_What you are asked to do:_ Filter the listing below, keeping only the lines with the word "Predicting".

Content starts

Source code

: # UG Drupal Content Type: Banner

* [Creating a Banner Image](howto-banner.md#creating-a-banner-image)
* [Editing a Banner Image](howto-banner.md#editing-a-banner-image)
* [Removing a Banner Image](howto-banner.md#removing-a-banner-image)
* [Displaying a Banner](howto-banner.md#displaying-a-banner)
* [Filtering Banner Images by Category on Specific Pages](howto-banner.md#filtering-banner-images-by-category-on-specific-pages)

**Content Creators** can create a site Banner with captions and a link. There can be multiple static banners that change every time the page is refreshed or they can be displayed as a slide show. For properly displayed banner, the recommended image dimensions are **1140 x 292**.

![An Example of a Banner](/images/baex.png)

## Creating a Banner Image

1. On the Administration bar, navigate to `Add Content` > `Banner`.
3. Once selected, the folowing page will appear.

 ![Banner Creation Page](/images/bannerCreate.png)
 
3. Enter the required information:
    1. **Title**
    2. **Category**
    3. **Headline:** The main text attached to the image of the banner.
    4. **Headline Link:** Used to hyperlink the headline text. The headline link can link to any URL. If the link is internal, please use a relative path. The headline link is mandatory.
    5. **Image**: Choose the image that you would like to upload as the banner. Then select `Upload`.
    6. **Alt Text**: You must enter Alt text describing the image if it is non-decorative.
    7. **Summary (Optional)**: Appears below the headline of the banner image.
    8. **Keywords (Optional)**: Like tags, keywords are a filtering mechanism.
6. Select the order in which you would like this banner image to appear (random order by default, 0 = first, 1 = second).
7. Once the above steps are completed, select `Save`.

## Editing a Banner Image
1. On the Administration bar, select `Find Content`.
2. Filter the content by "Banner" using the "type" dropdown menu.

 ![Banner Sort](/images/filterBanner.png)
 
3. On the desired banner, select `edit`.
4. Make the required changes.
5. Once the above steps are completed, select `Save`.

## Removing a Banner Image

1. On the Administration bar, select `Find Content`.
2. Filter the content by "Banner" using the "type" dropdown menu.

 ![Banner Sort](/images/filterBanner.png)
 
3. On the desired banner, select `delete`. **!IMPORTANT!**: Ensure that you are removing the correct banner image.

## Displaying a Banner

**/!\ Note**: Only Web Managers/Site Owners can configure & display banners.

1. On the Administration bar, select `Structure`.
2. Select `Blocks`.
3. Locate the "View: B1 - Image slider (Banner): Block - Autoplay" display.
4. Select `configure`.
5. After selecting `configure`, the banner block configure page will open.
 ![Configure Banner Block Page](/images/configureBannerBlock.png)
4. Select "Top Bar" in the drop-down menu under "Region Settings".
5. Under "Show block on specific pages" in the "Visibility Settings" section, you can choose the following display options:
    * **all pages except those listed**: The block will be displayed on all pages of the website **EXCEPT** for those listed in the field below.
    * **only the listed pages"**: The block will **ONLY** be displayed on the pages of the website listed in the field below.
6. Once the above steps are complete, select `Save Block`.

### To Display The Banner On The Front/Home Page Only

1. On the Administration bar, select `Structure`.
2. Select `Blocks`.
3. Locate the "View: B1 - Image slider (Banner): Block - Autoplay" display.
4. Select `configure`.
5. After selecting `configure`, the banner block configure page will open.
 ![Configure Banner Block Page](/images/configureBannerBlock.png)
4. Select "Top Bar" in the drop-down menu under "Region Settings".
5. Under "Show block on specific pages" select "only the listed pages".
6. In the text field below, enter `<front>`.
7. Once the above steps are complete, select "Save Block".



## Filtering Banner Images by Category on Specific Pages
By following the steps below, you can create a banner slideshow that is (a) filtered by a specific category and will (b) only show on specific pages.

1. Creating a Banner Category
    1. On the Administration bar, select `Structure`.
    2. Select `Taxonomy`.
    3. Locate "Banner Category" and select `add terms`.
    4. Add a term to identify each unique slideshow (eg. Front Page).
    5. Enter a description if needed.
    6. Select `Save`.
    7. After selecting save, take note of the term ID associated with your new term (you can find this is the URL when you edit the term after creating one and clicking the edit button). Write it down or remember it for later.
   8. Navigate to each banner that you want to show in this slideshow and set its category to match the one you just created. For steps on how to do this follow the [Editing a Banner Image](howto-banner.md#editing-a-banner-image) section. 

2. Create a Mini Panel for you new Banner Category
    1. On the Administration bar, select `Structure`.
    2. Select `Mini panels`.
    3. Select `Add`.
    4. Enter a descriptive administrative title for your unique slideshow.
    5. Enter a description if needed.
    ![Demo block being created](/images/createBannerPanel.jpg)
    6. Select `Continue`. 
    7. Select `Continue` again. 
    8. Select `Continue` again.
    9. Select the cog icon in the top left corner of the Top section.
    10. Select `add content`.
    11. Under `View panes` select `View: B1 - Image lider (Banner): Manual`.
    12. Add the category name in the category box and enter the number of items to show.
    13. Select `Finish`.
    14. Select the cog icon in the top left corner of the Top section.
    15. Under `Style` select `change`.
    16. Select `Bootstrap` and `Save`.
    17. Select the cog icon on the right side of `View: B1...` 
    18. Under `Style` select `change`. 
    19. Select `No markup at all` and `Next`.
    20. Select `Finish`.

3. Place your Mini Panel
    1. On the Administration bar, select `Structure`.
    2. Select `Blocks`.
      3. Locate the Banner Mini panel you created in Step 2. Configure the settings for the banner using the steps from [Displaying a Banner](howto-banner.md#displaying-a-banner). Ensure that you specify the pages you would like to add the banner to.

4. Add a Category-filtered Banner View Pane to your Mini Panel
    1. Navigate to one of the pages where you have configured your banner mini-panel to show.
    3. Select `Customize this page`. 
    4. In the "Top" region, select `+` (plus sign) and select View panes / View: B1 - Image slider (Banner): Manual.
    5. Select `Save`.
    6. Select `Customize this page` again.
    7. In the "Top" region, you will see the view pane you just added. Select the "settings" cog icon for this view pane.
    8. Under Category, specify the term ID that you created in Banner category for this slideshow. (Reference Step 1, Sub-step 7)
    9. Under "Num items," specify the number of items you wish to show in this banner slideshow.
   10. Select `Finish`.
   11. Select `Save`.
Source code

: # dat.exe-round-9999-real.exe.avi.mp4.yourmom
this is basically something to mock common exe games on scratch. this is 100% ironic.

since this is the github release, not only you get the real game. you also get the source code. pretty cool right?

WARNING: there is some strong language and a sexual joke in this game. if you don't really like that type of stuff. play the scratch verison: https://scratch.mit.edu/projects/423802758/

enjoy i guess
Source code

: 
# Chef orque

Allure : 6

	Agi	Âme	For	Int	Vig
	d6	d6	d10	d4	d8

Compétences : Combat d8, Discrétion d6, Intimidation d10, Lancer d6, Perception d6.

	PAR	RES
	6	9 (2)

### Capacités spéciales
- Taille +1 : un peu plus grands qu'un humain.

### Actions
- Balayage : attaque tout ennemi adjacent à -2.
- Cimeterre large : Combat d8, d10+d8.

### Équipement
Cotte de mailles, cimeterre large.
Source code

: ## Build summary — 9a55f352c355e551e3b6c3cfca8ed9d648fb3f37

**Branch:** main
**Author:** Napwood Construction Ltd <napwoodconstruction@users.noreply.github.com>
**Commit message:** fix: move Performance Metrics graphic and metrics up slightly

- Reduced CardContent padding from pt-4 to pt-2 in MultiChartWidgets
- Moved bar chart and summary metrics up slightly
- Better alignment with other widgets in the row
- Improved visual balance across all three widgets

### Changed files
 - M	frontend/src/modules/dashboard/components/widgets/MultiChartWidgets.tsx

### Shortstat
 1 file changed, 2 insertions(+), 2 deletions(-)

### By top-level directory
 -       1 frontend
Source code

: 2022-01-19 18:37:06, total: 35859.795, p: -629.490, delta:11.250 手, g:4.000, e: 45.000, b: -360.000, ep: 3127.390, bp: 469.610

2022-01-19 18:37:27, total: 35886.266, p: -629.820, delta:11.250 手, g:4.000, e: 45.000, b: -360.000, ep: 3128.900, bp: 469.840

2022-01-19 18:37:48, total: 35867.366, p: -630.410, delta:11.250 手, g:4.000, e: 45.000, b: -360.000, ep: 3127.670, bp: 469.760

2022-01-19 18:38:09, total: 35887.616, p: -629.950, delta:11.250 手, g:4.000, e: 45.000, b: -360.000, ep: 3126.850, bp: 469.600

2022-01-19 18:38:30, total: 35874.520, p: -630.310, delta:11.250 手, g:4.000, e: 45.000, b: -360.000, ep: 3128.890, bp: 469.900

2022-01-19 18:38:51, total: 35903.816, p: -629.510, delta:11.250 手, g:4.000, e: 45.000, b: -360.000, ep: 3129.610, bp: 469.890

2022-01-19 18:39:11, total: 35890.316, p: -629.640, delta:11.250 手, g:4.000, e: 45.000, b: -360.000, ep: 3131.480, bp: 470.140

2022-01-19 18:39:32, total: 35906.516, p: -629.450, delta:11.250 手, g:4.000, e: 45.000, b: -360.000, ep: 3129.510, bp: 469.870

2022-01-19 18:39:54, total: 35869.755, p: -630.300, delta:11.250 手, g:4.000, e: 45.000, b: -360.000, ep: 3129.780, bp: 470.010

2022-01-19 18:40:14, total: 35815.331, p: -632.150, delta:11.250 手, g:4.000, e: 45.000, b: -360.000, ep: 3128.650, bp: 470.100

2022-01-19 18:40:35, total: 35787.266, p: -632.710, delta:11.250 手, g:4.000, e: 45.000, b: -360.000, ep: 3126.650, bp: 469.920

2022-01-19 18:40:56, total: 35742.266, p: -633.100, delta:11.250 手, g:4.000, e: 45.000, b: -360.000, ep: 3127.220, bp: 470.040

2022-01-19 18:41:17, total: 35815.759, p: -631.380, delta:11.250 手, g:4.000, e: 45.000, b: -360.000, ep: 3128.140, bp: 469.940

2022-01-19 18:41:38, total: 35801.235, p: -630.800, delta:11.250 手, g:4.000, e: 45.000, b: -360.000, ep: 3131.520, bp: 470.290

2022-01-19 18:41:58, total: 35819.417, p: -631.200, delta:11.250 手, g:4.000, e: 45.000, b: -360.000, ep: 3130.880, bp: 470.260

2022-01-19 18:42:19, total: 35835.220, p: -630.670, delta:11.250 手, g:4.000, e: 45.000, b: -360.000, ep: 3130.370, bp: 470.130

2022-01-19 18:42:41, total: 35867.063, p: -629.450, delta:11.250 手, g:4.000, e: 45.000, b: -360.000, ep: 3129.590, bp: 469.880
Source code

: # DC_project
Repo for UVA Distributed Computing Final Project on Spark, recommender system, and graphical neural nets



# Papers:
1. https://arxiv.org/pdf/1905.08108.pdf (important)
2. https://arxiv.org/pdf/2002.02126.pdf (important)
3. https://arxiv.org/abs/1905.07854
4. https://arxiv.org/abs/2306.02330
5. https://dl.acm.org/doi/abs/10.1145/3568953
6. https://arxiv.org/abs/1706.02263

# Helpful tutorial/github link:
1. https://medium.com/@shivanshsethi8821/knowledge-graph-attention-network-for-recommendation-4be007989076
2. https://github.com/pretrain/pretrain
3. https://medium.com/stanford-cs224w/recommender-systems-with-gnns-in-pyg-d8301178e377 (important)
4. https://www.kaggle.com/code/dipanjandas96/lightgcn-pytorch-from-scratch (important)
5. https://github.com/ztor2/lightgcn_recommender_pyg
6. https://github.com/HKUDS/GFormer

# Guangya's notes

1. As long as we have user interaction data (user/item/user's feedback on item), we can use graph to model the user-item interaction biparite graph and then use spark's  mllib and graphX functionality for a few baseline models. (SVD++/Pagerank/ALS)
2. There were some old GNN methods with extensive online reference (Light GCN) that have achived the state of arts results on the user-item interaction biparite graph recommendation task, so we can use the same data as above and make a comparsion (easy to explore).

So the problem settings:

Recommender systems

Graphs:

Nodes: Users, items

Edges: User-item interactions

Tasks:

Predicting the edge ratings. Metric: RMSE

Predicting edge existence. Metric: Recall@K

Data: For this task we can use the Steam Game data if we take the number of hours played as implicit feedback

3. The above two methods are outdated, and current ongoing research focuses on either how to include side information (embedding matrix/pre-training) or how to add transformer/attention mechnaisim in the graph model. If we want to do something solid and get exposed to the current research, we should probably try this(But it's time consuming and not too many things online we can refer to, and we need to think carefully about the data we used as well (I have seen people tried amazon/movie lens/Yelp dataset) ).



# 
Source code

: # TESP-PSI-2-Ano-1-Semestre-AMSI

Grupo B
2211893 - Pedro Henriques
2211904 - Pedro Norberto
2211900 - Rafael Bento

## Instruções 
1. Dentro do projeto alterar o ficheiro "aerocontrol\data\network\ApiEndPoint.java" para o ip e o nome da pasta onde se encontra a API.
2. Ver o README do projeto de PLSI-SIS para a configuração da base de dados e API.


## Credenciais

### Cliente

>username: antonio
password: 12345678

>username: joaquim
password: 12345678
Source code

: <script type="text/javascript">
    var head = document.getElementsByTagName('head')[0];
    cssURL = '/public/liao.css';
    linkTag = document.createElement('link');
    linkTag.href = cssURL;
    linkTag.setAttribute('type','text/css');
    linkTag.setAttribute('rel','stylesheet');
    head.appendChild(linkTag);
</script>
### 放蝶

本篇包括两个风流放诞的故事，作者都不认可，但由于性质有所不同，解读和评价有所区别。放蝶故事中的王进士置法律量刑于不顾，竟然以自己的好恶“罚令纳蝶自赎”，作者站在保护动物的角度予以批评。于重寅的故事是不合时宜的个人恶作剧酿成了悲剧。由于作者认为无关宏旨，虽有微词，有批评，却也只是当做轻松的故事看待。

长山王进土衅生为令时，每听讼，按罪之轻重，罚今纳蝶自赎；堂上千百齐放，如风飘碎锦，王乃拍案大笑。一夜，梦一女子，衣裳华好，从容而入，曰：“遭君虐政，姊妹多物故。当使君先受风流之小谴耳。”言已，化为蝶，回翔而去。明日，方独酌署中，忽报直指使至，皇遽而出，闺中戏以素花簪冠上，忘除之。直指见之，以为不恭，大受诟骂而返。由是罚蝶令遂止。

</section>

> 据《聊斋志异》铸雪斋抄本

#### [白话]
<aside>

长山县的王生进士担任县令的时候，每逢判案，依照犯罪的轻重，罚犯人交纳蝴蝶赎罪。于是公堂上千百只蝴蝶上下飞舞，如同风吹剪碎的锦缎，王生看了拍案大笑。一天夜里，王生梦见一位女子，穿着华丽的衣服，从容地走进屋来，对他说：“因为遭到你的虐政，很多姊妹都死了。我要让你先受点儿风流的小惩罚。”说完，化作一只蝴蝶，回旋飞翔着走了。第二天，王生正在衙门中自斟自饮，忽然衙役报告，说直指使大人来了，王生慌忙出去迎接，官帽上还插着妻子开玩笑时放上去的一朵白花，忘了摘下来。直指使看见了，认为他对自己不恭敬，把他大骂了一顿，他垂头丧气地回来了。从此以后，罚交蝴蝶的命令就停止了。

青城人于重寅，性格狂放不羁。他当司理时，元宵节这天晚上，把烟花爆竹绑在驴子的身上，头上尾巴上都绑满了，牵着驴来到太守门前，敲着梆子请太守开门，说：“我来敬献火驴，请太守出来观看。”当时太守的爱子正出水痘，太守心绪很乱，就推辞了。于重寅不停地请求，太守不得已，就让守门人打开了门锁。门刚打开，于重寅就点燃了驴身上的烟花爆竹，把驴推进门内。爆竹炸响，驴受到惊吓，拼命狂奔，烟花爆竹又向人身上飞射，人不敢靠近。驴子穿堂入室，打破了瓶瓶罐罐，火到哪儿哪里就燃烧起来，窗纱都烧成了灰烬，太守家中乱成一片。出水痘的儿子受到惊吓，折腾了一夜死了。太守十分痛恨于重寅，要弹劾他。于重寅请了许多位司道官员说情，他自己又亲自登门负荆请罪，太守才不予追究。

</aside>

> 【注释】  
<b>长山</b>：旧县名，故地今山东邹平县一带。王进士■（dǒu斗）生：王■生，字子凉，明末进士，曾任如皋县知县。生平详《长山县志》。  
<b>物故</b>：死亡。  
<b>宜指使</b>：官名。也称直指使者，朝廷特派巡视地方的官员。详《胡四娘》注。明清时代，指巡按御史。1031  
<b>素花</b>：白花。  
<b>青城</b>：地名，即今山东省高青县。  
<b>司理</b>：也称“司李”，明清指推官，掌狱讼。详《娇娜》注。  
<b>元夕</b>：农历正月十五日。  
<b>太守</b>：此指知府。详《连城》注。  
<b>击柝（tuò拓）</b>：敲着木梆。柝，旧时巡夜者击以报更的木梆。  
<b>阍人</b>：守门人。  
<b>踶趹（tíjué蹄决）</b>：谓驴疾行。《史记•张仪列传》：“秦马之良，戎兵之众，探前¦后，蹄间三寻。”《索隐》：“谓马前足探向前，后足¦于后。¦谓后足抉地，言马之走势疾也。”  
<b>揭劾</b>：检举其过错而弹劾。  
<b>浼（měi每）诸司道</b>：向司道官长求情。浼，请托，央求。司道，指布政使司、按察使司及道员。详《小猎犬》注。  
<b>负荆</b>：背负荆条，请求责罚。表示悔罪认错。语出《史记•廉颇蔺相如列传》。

Content ends

_Result of this exercise:_
Predicting the edge ratings. Metric: RMSE
Predicting edge existence. Metric: Recall@K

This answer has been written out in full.